Un terzo delle pensioni sociali erogate dall’Inps è destinato a famiglie con una ricchezza netta superiore a 202mila euro. Un assegno sociale ogni cinque arriva invece a nuclei con una ricchezza superiore a 301mila euro. A beneficiarne di questo tipo di prestazioni, in sostanza, se anche non si tratta di veri “benestanti” non si può nemmeno dire siano persone in stato di bisogno: la ricchezza media delle famiglie italiane, tra case e attività finanziarie di vario tipo, ammonta infatti a 356mila euro.
Questa “distorsione” ha un costo in termini di risorse sprecate: 1,25 miliardi ogni anno per i circa 240mila assegni sociali percepiti dalle famiglie con più di 202mila euro. Anche guardando alle integrazioni al minimo delle pensioni da lavoro – circa 3,7 milioni in tutto, cioè gran parte delle pensioni “sotto i mille euro al mese” – non va meglio: 1 miliardo e mezzo di spesa è destinata a “integrare” assegni a chi ha una ricchezza superiore a 215mila euro.
L’analisi è contenuta nel rapporto povertà della Fondazione Zancan (Welfare generativo. Responsabilizzare, rendere, rigenerare, Il Mulino) e si basa sui dati dell’indagine campionaria sui bilanci delle famiglie italiane 2012. “è evidente che una parte rilevante della spesa per le pensioni assistenziali è destinata a soggetti che non sono a rischio di povertà – spiega Tiziano Vecchiato, direttore della Fondazione Zancan -. Questi trattamenti vengono erogati per diritto a chi non me ha bisogno, visto che viene valutato il suo reddito e non il patrimoni o di cui dispone. Ma così si determina una perdita di efficacia redistributiva delle pensioni assistenziali e si conforma l’inefficienza di questo comparto della spesa sociale”.
Il problema delle pensioni sociali erogate a soggetti che potrebbero non avere le caratteristiche per riceverle si collega al grande tema dell’evasione. La soluzione, secondo Vecchiato, passa dunque dal cambio dei criteri di valutazione del bisogno “applicando un parametro di accesso ai trattamenti di tipo misto, reddituale e patrimoniale, anziché il solo criterio di reddito”.
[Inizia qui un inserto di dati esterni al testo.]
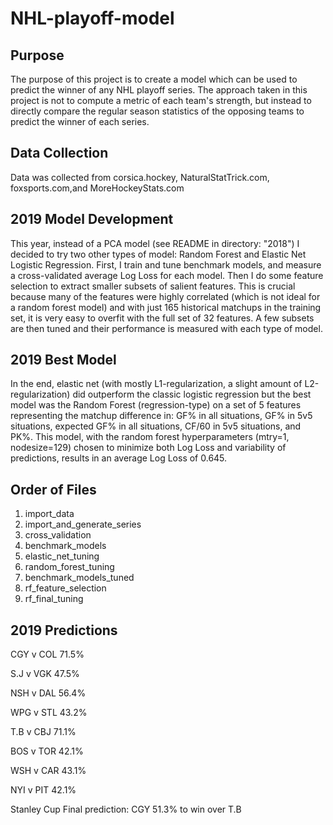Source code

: # NHL-playoff-model

## Purpose

The purpose of this project is to create a model which can be used to predict the winner of any NHL playoff series. The approach taken in this project is not to compute a metric of each team's strength, but instead to directly compare the regular season statistics of the opposing teams to predict the winner of each series.

## Data Collection

Data was collected from corsica.hockey, NaturalStatTrick.com, foxsports.com,and MoreHockeyStats.com

## 2019 Model Development

This year, instead of a PCA model (see README in directory: "2018") I decided to try two other types of model: Random Forest and Elastic Net Logistic Regression. First, I train and tune benchmark models, and measure a cross-validated average Log Loss for each model. Then I do some feature selection to extract smaller subsets of salient features. This is crucial because many of the features were highly correlated (which is not ideal for a random forest model) and with just 165 historical matchups in the training set, it is very easy to overfit with the full set of 32 features. A few subsets are then tuned and their performance is measured with each type of model.

## 2019 Best Model

In the end, elastic net (with mostly L1-regularization, a slight amount of L2-regularization) did outperform the classic logistic regression but the best model was the Random Forest (regression-type) on a set of 5 features representing the matchup difference in: GF% in all situations, GF% in 5v5 situations, expected GF% in all situations, CF/60 in 5v5 situations, and PK%. This model, with the random forest hyperparameters (mtry=1, nodesize=129) chosen to minimize both Log Loss and variability of predictions, results in an average Log Loss of 0.645.

## Order of Files

1. import_data
2. import_and_generate_series
3. cross_validation
4. benchmark_models
5. elastic_net_tuning
6. random_forest_tuning
7. benchmark_models_tuned
8. rf_feature_selection
9. rf_final_tuning

## 2019 Predictions

CGY v COL    71.5%

S.J v VGK    47.5%

NSH v DAL    56.4%

WPG v STL    43.2%

T.B v CBJ    71.1%

BOS v TOR    42.1%

WSH v CAR    43.1%

NYI v PIT    42.1%

Stanley Cup Final prediction: CGY 51.3% to win over T.B
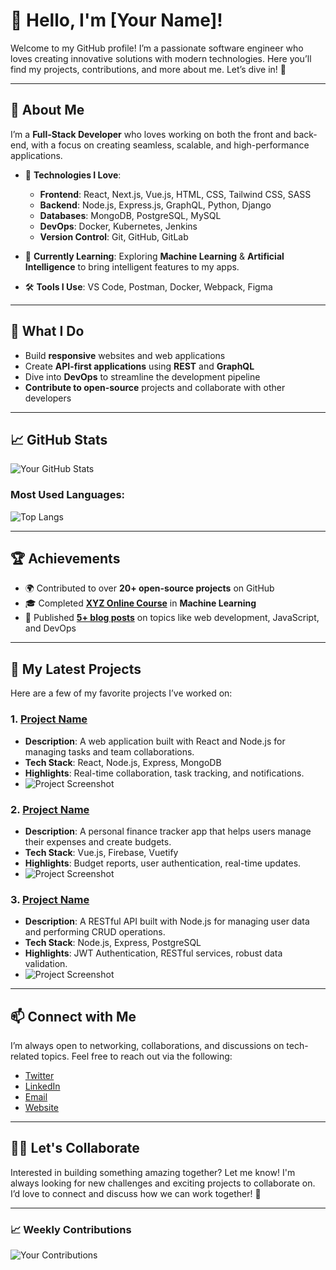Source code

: # 👋 Hello, I'm [Your Name]!

Welcome to my GitHub profile! I’m a passionate software engineer who loves creating innovative solutions with modern technologies. Here you’ll find my projects, contributions, and more about me. Let’s dive in! 🚀

---

## 🌟 About Me

I’m a **Full-Stack Developer** who loves working on both the front and back-end, with a focus on creating seamless, scalable, and high-performance applications.

- 🔧 **Technologies I Love**:
  - **Frontend**: React, Next.js, Vue.js, HTML, CSS, Tailwind CSS, SASS
  - **Backend**: Node.js, Express.js, GraphQL, Python, Django
  - **Databases**: MongoDB, PostgreSQL, MySQL
  - **DevOps**: Docker, Kubernetes, Jenkins
  - **Version Control**: Git, GitHub, GitLab
  
- 🌱 **Currently Learning**: Exploring **Machine Learning** & **Artificial Intelligence** to bring intelligent features to my apps.
- 🛠 **Tools I Use**: VS Code, Postman, Docker, Webpack, Figma

---

## 🚀 What I Do

- Build **responsive** websites and web applications
- Create **API-first applications** using **REST** and **GraphQL**
- Dive into **DevOps** to streamline the development pipeline
- **Contribute to open-source** projects and collaborate with other developers

---

## 📈 GitHub Stats

![Your GitHub Stats](https://github-readme-stats.vercel.app/api?username=himansujha&show_icons=true&hide_title=true&hide=prs&theme=radical)

### Most Used Languages:
![Top Langs](https://github-readme-stats.vercel.app/api/top-langs/?username=himansujha&layout=compact&theme=radical)

---

## 🏆 Achievements

- 🌍 Contributed to over **20+ open-source projects** on GitHub
- 🎓 Completed **[XYZ Online Course](link)** in **Machine Learning**
- 🏅 Published **[5+ blog posts](link)** on topics like web development, JavaScript, and DevOps

---

## 🌱 My Latest Projects

Here are a few of my favorite projects I’ve worked on:

### 1. **[Project Name](link)**
   - **Description**: A web application built with React and Node.js for managing tasks and team collaborations.
   - **Tech Stack**: React, Node.js, Express, MongoDB
   - **Highlights**: Real-time collaboration, task tracking, and notifications.
   - ![Project Screenshot](https://via.placeholder.com/500x300)

### 2. **[Project Name](link)**
   - **Description**: A personal finance tracker app that helps users manage their expenses and create budgets.
   - **Tech Stack**: Vue.js, Firebase, Vuetify
   - **Highlights**: Budget reports, user authentication, real-time updates.
   - ![Project Screenshot](https://via.placeholder.com/500x300)

### 3. **[Project Name](link)**
   - **Description**: A RESTful API built with Node.js for managing user data and performing CRUD operations.
   - **Tech Stack**: Node.js, Express, PostgreSQL
   - **Highlights**: JWT Authentication, RESTful services, robust data validation.
   - ![Project Screenshot](https://via.placeholder.com/500x300)

---

## 📫 Connect with Me

I’m always open to networking, collaborations, and discussions on tech-related topics. Feel free to reach out via the following:

- [Twitter](https://twitter.com/himanxujha)
- [LinkedIn](https://linkedin.com/in/yourusername)
- [Email](mailto:youremail@example.com)
- [Website](https://yourwebsite.com)

---

## 👨‍💻 Let's Collaborate

Interested in building something amazing together? Let me know! I'm always looking for new challenges and exciting projects to collaborate on. I’d love to connect and discuss how we can work together! 🌟

---

### 📈 Weekly Contributions

![Your Contributions](https://github-readme-activity-graph.cyclic.app/graph?username=himansujha&theme=github)

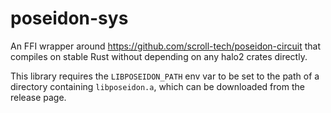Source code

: # poseidon-sys

An FFI wrapper around <https://github.com/scroll-tech/poseidon-circuit> that compiles on stable Rust without depending on any halo2 crates directly.

This library requires the `LIBPOSEIDON_PATH` env var to be set to the path of a directory containing `libposeidon.a`, which can be downloaded from the release page.
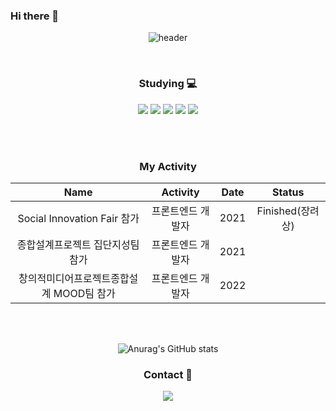 ### Hi there 👋

<div align="center">
 
 ![header](https://capsule-render.vercel.app/api?type=rounded&color=gradient&height=200&section=header&text=welcome&fontSize=90&animation=fadeIn&fontAlignY=50&desc=Sangyeon's%20GitHub%20Profile&descAlignY=70&descAlign=65)

 </br>

  <h3> Studying 💻</h3>
  <img src="https://img.shields.io/badge/C-A8B9CC?style=flat-square&logo=C%2B%2B&logoColor=white"/>
  <img src="https://img.shields.io/badge/Python-3776AB?style=flat-square&logo=python&logoColor=white"/>
  <img src="https://img.shields.io/badge/Javascript-F7DF1E?style=flat-square&logo=Javascript&logoColor=black"/>
  <img src="https://img.shields.io/badge/Vue.js-4FC08D?style=flat-square&logo=Vue.js&logoColor=white"/>
  <img src="https://img.shields.io/badge/React-61DAFB?style=flat-square&logo=React&logoColor=white"/>
  
 </br></br>
 
 <h3> My Activity </h3>
 
|Name|Activity|Date|Status|
|:---:|:---:|:---:|:---:|
|Social Innovation Fair 참가|프론트엔드 개발자|2021|Finished(장려상)|
|종합설계프로젝트 집단지성팀 참가|프론트엔드 개발자|2021||
|창의적미디어프로젝트종합설계 MOOD팀 참가|프론트엔드 개발자|2022||

</br></br>


![Anurag's GitHub stats](https://github-readme-stats.vercel.app/api?username=KECO-00&show_icons=true&theme=nord)

  <h3> Contact 💬</h3>

   <a href="mailto:ksang98@icloud.com">
      <img src="https://img.shields.io/badge/Gmail-FF5A5F?style=flat-square&logo=Gmail&logoColor=white"/>
  </a>

  
  
</div>
  
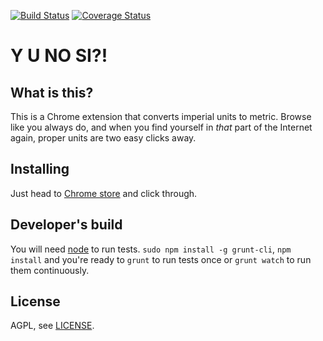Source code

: [![Build Status][travis-image]][travis-url]
[![Coverage Status][coveralls-image]][coveralls-url]

Y U NO SI?!
===========

## What is this?

This is a Chrome extension that converts imperial units to metric. Browse like
you always do, and when you find yourself in _that_ part of the Internet again,
proper units are two easy clicks away.

## Installing

Just head to [Chrome store][chrome-store-url] and click through.

## Developer's build

You will need [node](http://nodejs.org/) to run tests. `sudo npm install -g
grunt-cli`, `npm install` and you're ready to `grunt` to run tests once or
`grunt watch` to run them continuously.

## License

AGPL, see [LICENSE](LICENSE).

[chrome-store-url]: https://chrome.google.com/webstore/detail/y-u-no-si/hmmkmklkdfmocajnanplbjmpajjjhhob
[travis-image]: https://travis-ci.org/rtfb/yunosi.svg?branch=master
[travis-url]: https://travis-ci.org/rtfb/yunosi
[coveralls-image]: https://coveralls.io/repos/rtfb/yunosi/badge.svg
[coveralls-url]: https://coveralls.io/r/rtfb/yunosi
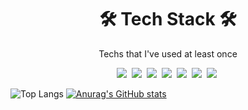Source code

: <h1 align="center">🛠 Tech Stack 🛠</h1>

<p align="center"> Techs that I've used at least once </p>

<p align="center">
  <!-- Languages -->
  <img src="https://img.shields.io/badge/Python-3766AB?style=flat-square&logo=Python&logoColor=white"/>&nbsp 
  <img src="https://img.shields.io/badge/Java-007396?style=flat-square&logo=Java&logoColor=white"/>&nbsp 
  <img src="https://img.shields.io/badge/C++-00599C?style=flat-square&logo=C%2B%2B&logoColor=white"/>&nbsp 
  <img src="https://img.shields.io/badge/Javascript-ffb13b?style=flat-square&logo=javascript&logoColor=white"/>&nbsp 
  <img src="https://img.shields.io/badge/Typescript-3178C6?style=flat-square&logo=typescript&logoColor=white"/>&nbsp 
  <img src="https://img.shields.io/badge/Dart-0175C2?style=flat-square&logo=dart&logoColor=white"/>&nbsp
  <img src="https://img.shields.io/badge/R-276DC3?style=flat-square&logo=R&logoColor=white"/>&nbsp
</p>


![Top Langs](https://github-readme-stats.vercel.app/api/top-langs/?username=shotarai&layout=compact&hide=html&theme=tokyonight)
[![Anurag's GitHub stats](https://github-readme-stats.vercel.app/api?username=shotarai&theme=onedark&show_icons=true)](https://github.com/anuraghazra/github-readme-stats)
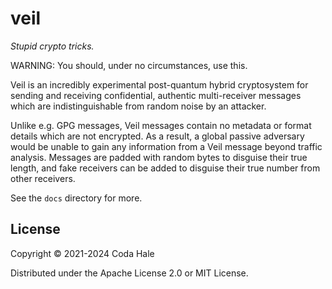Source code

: # veil

_Stupid crypto tricks._

WARNING: You should, under no circumstances, use this.

Veil is an incredibly experimental post-quantum hybrid cryptosystem for sending and receiving
confidential, authentic multi-receiver messages which are indistinguishable from random noise by an
attacker.

Unlike e.g. GPG messages, Veil messages contain no metadata or format details which are not
encrypted. As a result, a global passive adversary would be unable to gain any information from a
Veil message beyond traffic analysis. Messages are padded with random bytes to disguise their true
length, and fake receivers can be added to disguise their true number from other receivers.

See the `docs` directory for more.

## License

Copyright © 2021-2024 Coda Hale

Distributed under the Apache License 2.0 or MIT License.
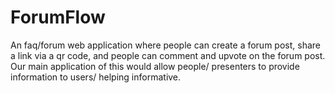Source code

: # ForumFlow
An faq/forum web application where people can create a forum post, share a link via a qr code, and people can comment and upvote on the forum post. Our main application of this would allow people/ presenters to provide information to users/ helping informative.
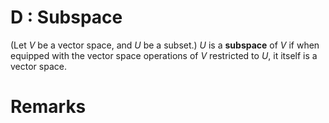 # D : Subspace
(Let $V$ be a vector space, and $U$ be a subset.) $U$ is a **subspace** of $V$ if when equipped with the vector space operations of $V$ restricted to $U$, it itself is a vector space.

# Remarks
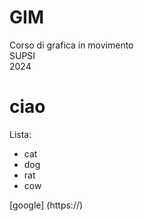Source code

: # GIM
Corso di grafica in movimento  
SUPSI  
2024

# ciao

Lista:
- cat
- dog
- rat
- cow

[google] (https://)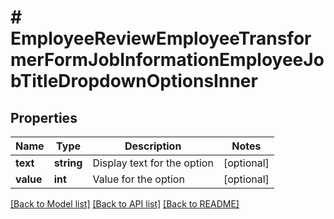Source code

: # # EmployeeReviewEmployeeTransformerFormJobInformationEmployeeJobTitleDropdownOptionsInner

## Properties

Name | Type | Description | Notes
------------ | ------------- | ------------- | -------------
**text** | **string** | Display text for the option | [optional]
**value** | **int** | Value for the option | [optional]

[[Back to Model list]](../../README.md#models) [[Back to API list]](../../README.md#endpoints) [[Back to README]](../../README.md)

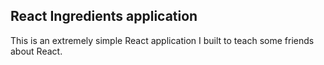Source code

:## React Ingredients application

This is an extremely simple React application I built to teach some friends about React.
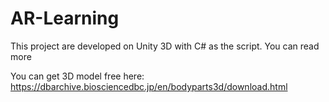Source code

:# AR-Learning

This project are developed on Unity 3D with C# as the script. You can read more 


You can get 3D model free here: https://dbarchive.biosciencedbc.jp/en/bodyparts3d/download.html
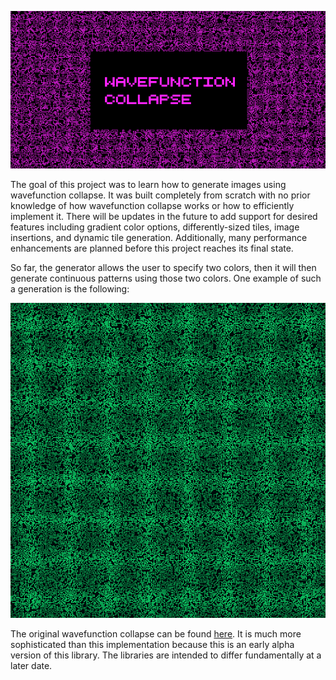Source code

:![Cover Art](cover.png)

The goal of this project was to learn how to generate images using wavefunction collapse.
It was built completely from scratch with no prior knowledge of how wavefunction collapse works or how to efficiently implement it.
There will be updates in the future to add support for desired features including gradient color options, differently-sized tiles, image insertions, and dynamic tile generation.
Additionally, many performance enhancements are planned before this project reaches its final state.

So far, the generator allows the user to specify two colors, then it will then generate continuous patterns using those two colors.
One example of such a generation is the following:

![Example Image](img.png)

The original wavefunction collapse can be found [here](https://github.com/mxgmn/WaveFunctionCollapse). It is much more sophisticated than this implementation because this is an early alpha version of this library. The libraries are intended to differ fundamentally at a later date.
Nello squilibrio del welfare italiano, dove ad esempio la spesa per “famiglia, salute, infanzia e occupazione” è inferiore alla media Ue, a differenza della spesa previdenziale per “vecchiaia e superstiti”, secondo la Zancan serve un’opera di profonda revisione delle pensioni assistenziali “la possibilità di rendere e rigenerare le risorse c’è, ma con scelte coraggiose e capaci di rimettere in discussione i privilegi e le soluzioni che danno ad alcuni togliendo a chi ne ha bisogno”.